Top of Input material

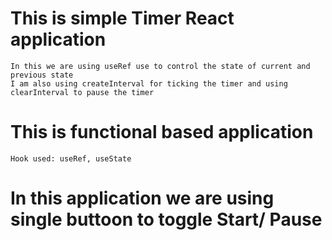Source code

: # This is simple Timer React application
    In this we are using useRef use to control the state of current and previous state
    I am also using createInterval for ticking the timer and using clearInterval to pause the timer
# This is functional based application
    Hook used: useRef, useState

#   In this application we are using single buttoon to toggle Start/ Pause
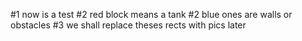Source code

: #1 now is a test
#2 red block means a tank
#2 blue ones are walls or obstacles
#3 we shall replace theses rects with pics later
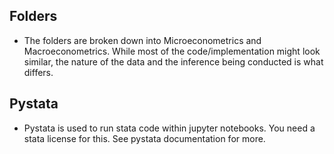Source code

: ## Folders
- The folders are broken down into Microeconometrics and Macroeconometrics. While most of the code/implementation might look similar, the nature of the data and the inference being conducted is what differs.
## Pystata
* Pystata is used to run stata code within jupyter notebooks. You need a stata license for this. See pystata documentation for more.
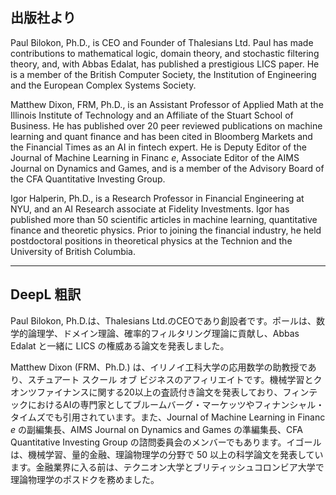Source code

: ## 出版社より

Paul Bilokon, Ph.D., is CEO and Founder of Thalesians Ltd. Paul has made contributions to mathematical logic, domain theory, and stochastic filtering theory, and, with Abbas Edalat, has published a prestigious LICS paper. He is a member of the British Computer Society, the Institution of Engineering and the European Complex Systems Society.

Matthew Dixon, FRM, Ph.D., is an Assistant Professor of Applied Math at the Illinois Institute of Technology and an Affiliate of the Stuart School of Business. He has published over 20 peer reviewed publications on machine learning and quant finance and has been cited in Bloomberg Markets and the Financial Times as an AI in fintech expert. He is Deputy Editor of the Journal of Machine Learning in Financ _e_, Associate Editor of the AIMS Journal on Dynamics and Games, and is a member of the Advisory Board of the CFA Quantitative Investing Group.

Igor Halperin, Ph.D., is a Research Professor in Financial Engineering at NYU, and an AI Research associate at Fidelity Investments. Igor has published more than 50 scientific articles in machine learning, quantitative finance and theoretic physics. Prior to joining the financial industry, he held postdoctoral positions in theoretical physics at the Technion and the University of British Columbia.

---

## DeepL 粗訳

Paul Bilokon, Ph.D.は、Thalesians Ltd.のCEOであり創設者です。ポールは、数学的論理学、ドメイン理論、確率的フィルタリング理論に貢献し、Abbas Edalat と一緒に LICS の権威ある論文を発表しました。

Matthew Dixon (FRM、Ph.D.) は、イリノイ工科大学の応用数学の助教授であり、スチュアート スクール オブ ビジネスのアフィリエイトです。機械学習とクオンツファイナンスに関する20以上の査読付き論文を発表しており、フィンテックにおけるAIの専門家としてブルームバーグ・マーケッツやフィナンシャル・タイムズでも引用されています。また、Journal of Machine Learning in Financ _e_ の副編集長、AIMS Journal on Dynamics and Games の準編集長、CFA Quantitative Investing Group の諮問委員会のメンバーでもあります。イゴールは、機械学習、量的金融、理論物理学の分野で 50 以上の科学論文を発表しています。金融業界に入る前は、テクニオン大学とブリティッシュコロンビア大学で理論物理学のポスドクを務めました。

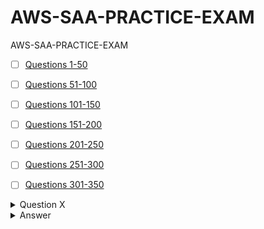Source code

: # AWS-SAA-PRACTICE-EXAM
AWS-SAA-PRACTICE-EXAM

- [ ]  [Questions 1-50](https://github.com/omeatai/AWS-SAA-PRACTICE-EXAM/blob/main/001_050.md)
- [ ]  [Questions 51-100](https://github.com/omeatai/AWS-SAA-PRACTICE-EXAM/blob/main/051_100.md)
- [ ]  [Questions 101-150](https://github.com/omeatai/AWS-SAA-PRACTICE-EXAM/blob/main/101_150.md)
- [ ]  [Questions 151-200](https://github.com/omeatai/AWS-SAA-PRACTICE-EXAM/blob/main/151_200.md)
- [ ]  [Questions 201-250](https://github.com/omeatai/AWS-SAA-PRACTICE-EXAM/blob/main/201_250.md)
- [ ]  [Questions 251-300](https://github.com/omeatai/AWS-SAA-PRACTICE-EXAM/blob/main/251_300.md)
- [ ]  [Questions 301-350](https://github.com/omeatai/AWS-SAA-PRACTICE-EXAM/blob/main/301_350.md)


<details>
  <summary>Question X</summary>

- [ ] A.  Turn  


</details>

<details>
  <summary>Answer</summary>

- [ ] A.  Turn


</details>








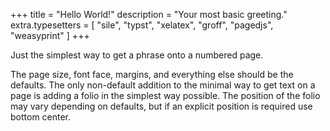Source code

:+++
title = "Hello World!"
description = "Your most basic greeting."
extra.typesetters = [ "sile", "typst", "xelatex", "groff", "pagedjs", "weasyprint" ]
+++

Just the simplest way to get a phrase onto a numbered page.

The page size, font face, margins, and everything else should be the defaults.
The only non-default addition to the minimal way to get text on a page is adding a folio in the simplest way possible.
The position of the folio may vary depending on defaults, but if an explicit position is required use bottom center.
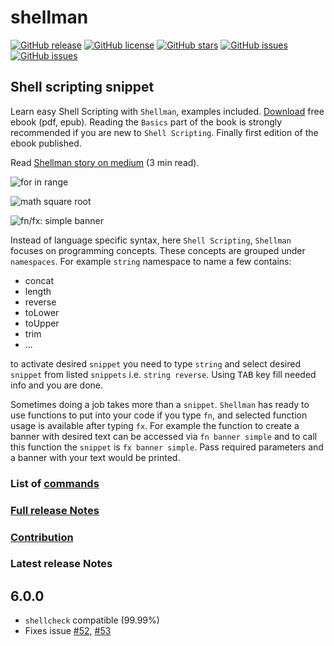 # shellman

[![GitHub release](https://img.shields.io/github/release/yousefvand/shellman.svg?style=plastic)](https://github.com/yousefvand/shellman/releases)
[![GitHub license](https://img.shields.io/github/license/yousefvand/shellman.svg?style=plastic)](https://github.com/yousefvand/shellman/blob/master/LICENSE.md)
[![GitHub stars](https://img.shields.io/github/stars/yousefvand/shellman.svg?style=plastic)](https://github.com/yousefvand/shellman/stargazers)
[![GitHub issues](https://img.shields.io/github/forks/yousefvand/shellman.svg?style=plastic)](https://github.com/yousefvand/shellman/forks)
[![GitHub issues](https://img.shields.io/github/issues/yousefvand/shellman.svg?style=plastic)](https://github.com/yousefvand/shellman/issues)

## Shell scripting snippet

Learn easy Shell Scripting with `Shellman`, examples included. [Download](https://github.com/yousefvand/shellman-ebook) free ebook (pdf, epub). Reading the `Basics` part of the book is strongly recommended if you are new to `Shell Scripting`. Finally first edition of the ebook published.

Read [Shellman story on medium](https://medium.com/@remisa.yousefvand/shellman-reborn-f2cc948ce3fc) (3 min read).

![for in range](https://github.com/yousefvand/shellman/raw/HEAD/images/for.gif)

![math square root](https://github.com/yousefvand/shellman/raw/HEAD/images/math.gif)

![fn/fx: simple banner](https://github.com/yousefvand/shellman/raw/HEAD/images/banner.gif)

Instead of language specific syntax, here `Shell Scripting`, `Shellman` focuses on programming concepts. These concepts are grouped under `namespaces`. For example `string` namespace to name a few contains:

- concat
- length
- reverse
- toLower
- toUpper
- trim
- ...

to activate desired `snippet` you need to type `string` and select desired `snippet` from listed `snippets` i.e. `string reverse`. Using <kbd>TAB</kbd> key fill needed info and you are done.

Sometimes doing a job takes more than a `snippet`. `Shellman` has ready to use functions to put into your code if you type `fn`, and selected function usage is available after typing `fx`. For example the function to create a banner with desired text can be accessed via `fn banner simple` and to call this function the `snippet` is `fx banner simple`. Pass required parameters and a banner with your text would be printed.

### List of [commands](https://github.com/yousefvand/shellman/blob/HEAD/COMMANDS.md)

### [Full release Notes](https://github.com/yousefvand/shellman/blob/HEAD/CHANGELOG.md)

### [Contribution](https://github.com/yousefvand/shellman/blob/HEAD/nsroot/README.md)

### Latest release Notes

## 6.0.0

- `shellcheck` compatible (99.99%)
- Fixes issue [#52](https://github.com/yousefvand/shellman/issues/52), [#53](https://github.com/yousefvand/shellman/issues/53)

Bottom of Input material

▶ _What the exercise asks_
The reply must hold each line of the records verbatim and no pictures.

▶ _Final answer_
Source code

: # This is simple Timer React application
    In this we are using useRef use to control the state of current and previous state
    I am also using createInterval for ticking the timer and using clearInterval to pause the timer
# This is functional based application
    Hook used: useRef, useState

#   In this application we are using single buttoon to toggle Start/ Pause
Source code

: #1 now is a test
#2 red block means a tank
#2 blue ones are walls or obstacles
#3 we shall replace theses rects with pics later
Source code

: ## Folders
- The folders are broken down into Microeconometrics and Macroeconometrics. While most of the code/implementation might look similar, the nature of the data and the inference being conducted is what differs.
## Pystata
* Pystata is used to run stata code within jupyter notebooks. You need a stata license for this. See pystata documentation for more.
Source code

: ## 出版社より

Paul Bilokon, Ph.D., is CEO and Founder of Thalesians Ltd. Paul has made contributions to mathematical logic, domain theory, and stochastic filtering theory, and, with Abbas Edalat, has published a prestigious LICS paper. He is a member of the British Computer Society, the Institution of Engineering and the European Complex Systems Society.

Matthew Dixon, FRM, Ph.D., is an Assistant Professor of Applied Math at the Illinois Institute of Technology and an Affiliate of the Stuart School of Business. He has published over 20 peer reviewed publications on machine learning and quant finance and has been cited in Bloomberg Markets and the Financial Times as an AI in fintech expert. He is Deputy Editor of the Journal of Machine Learning in Financ _e_, Associate Editor of the AIMS Journal on Dynamics and Games, and is a member of the Advisory Board of the CFA Quantitative Investing Group.

Igor Halperin, Ph.D., is a Research Professor in Financial Engineering at NYU, and an AI Research associate at Fidelity Investments. Igor has published more than 50 scientific articles in machine learning, quantitative finance and theoretic physics. Prior to joining the financial industry, he held postdoctoral positions in theoretical physics at the Technion and the University of British Columbia.

---

## DeepL 粗訳

Paul Bilokon, Ph.D.は、Thalesians Ltd.のCEOであり創設者です。ポールは、数学的論理学、ドメイン理論、確率的フィルタリング理論に貢献し、Abbas Edalat と一緒に LICS の権威ある論文を発表しました。

Matthew Dixon (FRM、Ph.D.) は、イリノイ工科大学の応用数学の助教授であり、スチュアート スクール オブ ビジネスのアフィリエイトです。機械学習とクオンツファイナンスに関する20以上の査読付き論文を発表しており、フィンテックにおけるAIの専門家としてブルームバーグ・マーケッツやフィナンシャル・タイムズでも引用されています。また、Journal of Machine Learning in Financ _e_ の副編集長、AIMS Journal on Dynamics and Games の準編集長、CFA Quantitative Investing Group の諮問委員会のメンバーでもあります。イゴールは、機械学習、量的金融、理論物理学の分野で 50 以上の科学論文を発表しています。金融業界に入る前は、テクニオン大学とブリティッシュコロンビア大学で理論物理学のポスドクを務めました。

Source code

: # AWS-SAA-PRACTICE-EXAM
AWS-SAA-PRACTICE-EXAM

- [ ]  [Questions 1-50](https://github.com/omeatai/AWS-SAA-PRACTICE-EXAM/blob/main/001_050.md)
- [ ]  [Questions 51-100](https://github.com/omeatai/AWS-SAA-PRACTICE-EXAM/blob/main/051_100.md)
- [ ]  [Questions 101-150](https://github.com/omeatai/AWS-SAA-PRACTICE-EXAM/blob/main/101_150.md)
- [ ]  [Questions 151-200](https://github.com/omeatai/AWS-SAA-PRACTICE-EXAM/blob/main/151_200.md)
- [ ]  [Questions 201-250](https://github.com/omeatai/AWS-SAA-PRACTICE-EXAM/blob/main/201_250.md)
- [ ]  [Questions 251-300](https://github.com/omeatai/AWS-SAA-PRACTICE-EXAM/blob/main/251_300.md)
- [ ]  [Questions 301-350](https://github.com/omeatai/AWS-SAA-PRACTICE-EXAM/blob/main/301_350.md)


<details>
  <summary>Question X</summary>

- [ ] A.  Turn  


</details>

<details>
  <summary>Answer</summary>

- [ ] A.  Turn


</details>








Source code

:+++
title = "Hello World!"
description = "Your most basic greeting."
extra.typesetters = [ "sile", "typst", "xelatex", "groff", "pagedjs", "weasyprint" ]
+++

Just the simplest way to get a phrase onto a numbered page.

The page size, font face, margins, and everything else should be the defaults.
The only non-default addition to the minimal way to get text on a page is adding a folio in the simplest way possible.
The position of the folio may vary depending on defaults, but if an explicit position is required use bottom center.
 # shellman

[![GitHub release](https://img.shields.io/github/release/yousefvand/shellman.svg?style=plastic)](https://github.com/yousefvand/shellman/releases)
[![GitHub license](https://img.shields.io/github/license/yousefvand/shellman.svg?style=plastic)](https://github.com/yousefvand/shellman/blob/master/LICENSE.md)
[![GitHub stars](https://img.shields.io/github/stars/yousefvand/shellman.svg?style=plastic)](https://github.com/yousefvand/shellman/stargazers)
[![GitHub issues](https://img.shields.io/github/forks/yousefvand/shellman.svg?style=plastic)](https://github.com/yousefvand/shellman/forks)
[![GitHub issues](https://img.shields.io/github/issues/yousefvand/shellman.svg?style=plastic)](https://github.com/yousefvand/shellman/issues)

## Shell scripting snippet

Learn easy Shell Scripting with `Shellman`, examples included. [Download](https://github.com/yousefvand/shellman-ebook) free ebook (pdf, epub). Reading the `Basics` part of the book is strongly recommended if you are new to `Shell Scripting`. Finally first edition of the ebook published.

Read [Shellman story on medium](https://medium.com/@remisa.yousefvand/shellman-reborn-f2cc948ce3fc) (3 min read).

![for in range](https://github.com/yousefvand/shellman/raw/HEAD/images/for.gif)

![math square root](https://github.com/yousefvand/shellman/raw/HEAD/images/math.gif)

![fn/fx: simple banner](https://github.com/yousefvand/shellman/raw/HEAD/images/banner.gif)

Instead of language specific syntax, here `Shell Scripting`, `Shellman` focuses on programming concepts. These concepts are grouped under `namespaces`. For example `string` namespace to name a few contains:

- concat
- length
- reverse
- toLower
- toUpper
- trim
- ...

to activate desired `snippet` you need to type `string` and select desired `snippet` from listed `snippets` i.e. `string reverse`. Using <kbd>TAB</kbd> key fill needed info and you are done.

Sometimes doing a job takes more than a `snippet`. `Shellman` has ready to use functions to put into your code if you type `fn`, and selected function usage is available after typing `fx`. For example the function to create a banner with desired text can be accessed via `fn banner simple` and to call this function the `snippet` is `fx banner simple`. Pass required parameters and a banner with your text would be printed.

### List of [commands](https://github.com/yousefvand/shellman/blob/HEAD/COMMANDS.md)

### [Full release Notes](https://github.com/yousefvand/shellman/blob/HEAD/CHANGELOG.md)

### [Contribution](https://github.com/yousefvand/shellman/blob/HEAD/nsroot/README.md)

### Latest release Notes

## 6.0.0

- `shellcheck` compatible (99.99%)
- Fixes issue [#52](https://github.com/yousefvand/shellman/issues/52), [#53](https://github.com/yousefvand/shellman/issues/53)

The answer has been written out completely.